The coach had stopped at a newly opened kibbutz-run tourist cafe at Dodrat, not far from Nazareth, and the guide, Emil Van Huiden, explained to Paul that "we picked her up because she belongs to the kibbutz and she asked the driver".

It was a Saturday—the Jewish Sabbath— and the southbound lane of the single' carriage way road was crowded with lorries on the way from kibbutzim (plural for kibbutz) in the North to Tel Aviv carrying agricultural products for sale in the Sunday morning market. True to form, according to the locals, there was quite a lot of wild driving by motorists and lorry drivers, but true to the traditions of the Israeli army, the nice girl soldier appeared to be inured to hazard. There wasn't quite the same obvious coolness among the English, American, German, French and Ugandan passengers on the coach!

• Environment

One of our Men in the North was recently taken round the offices of the Hargreaves Group of Companies in that lovely part of Yorkshire adjacent to Bramham Moor. If there was an annual prize for the most stately offices in the transport industry. surely Bowcliffe Hall would be among the front-runners for the first award, because the company has retained the Hall in its original state so far as humanly possible —a remark which applies to the magnificent grounds as well.

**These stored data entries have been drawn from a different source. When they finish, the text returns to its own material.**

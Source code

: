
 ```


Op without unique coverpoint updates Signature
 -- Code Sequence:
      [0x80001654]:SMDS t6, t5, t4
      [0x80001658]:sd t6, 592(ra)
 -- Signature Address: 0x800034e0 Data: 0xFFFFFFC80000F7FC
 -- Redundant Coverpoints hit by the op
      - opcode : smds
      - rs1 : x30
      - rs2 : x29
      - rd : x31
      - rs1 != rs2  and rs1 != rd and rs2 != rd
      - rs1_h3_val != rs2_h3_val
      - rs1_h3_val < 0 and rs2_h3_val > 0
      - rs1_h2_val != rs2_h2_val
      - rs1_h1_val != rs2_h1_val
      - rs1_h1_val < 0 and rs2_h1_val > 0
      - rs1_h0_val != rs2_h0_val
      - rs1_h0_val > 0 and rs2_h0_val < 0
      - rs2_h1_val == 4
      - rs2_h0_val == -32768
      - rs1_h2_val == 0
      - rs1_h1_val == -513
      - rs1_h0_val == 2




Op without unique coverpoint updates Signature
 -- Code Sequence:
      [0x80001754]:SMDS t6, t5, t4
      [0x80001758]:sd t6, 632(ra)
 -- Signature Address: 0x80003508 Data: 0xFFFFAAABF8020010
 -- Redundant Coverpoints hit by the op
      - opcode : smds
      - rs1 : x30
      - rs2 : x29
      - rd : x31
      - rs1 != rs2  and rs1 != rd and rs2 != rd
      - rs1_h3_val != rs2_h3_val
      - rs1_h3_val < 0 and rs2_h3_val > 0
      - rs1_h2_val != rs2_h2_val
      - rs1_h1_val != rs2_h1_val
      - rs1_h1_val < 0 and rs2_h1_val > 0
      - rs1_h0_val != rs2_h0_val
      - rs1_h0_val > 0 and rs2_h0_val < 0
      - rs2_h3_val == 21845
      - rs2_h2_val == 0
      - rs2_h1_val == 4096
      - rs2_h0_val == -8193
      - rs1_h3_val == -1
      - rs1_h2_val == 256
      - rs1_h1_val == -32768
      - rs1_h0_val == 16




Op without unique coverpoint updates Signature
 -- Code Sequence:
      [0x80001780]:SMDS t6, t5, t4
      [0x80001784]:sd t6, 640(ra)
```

The place was built in .1805 by a Manchester cotton spinner called William Robinson but the unfortunate man went bankrupt before it was finished and he had to sell it—or what there was of it—for a price reputed to be £2000.

The Hall has had transport connections of a sort before. George Lane Fox, who bought the place early in the 19th century, was something of an eccentric (he died in 1848, leaving debts of £175,000) and was known over most of Yorkshire as "the squire"; it is said that one of his activities was to drive the London-Carlisle mail coach.

The last private owner was Mr Robert Blackburn, chairman of the Blackburn Aircraft Co, who had it from 1920 until his death in 1955, when it was taken over and cOnverted into offices.

• Bigger BEN?

BEN, the Motor and Cycle Trades Benevolent Fund, whose field includes those working in the coachbuilding, commercial vehicle and service equipment industries, needs around £215,000 to meet running costs this year. It hopes to just about break even, but it is going to need more money in the future to cover the running cost of new accommodation which is to be provided.

Those who can help by showing at a trade or society meeting a very short colour film, "Moment of Truth", on BEN's activities may care to contact general secretary Colin Cudlipp at Lynwood, Sunninghill, Ascot, Berks. He can also supply a projector and/or projectionist.

The film, which shows how BEN is helping two particular families, cost £1000 to make —not a penny from the Fund—and was premiered last week at Shell-Mex House, London.

• Watch with brother?

The Dartford tunnel under the Thames gets busier month by month, especially with commercial traffic, but one aspect is causing the authorities a lot of concern—vandalism in the public lavatories on the Kent side. (Before assumptions are made about the men of Kent, perhaps I should add that there are no toilets on the Essex side.) What is particularly infuriating—and puzzling—to the general manager, Captain F. L. Millns, is that nobody reports the vandalism when it is going on, and the destruction has been really savage and extensive. One of the latest suggestions is that there should be closed-circuit TV cameras in the men's toilets, linked to monitor screens in the control room where tunnel traffic is watched by TV. Big Brother with a vengeance! Is nothing sacred?

• Campaign

A growing number of cars in South and East London are carrying a sticker on the rear window with the message: "No through lorries. Back Buchanan—make Greenwich fit for visitors".

If there were a ready by-pass for Greenwich, I am sure trucks would use it. In the meantime, it occurs to me that this is a campaign which could spread—the recent environment battles have provided a warning that these small beginnings should not be ignored.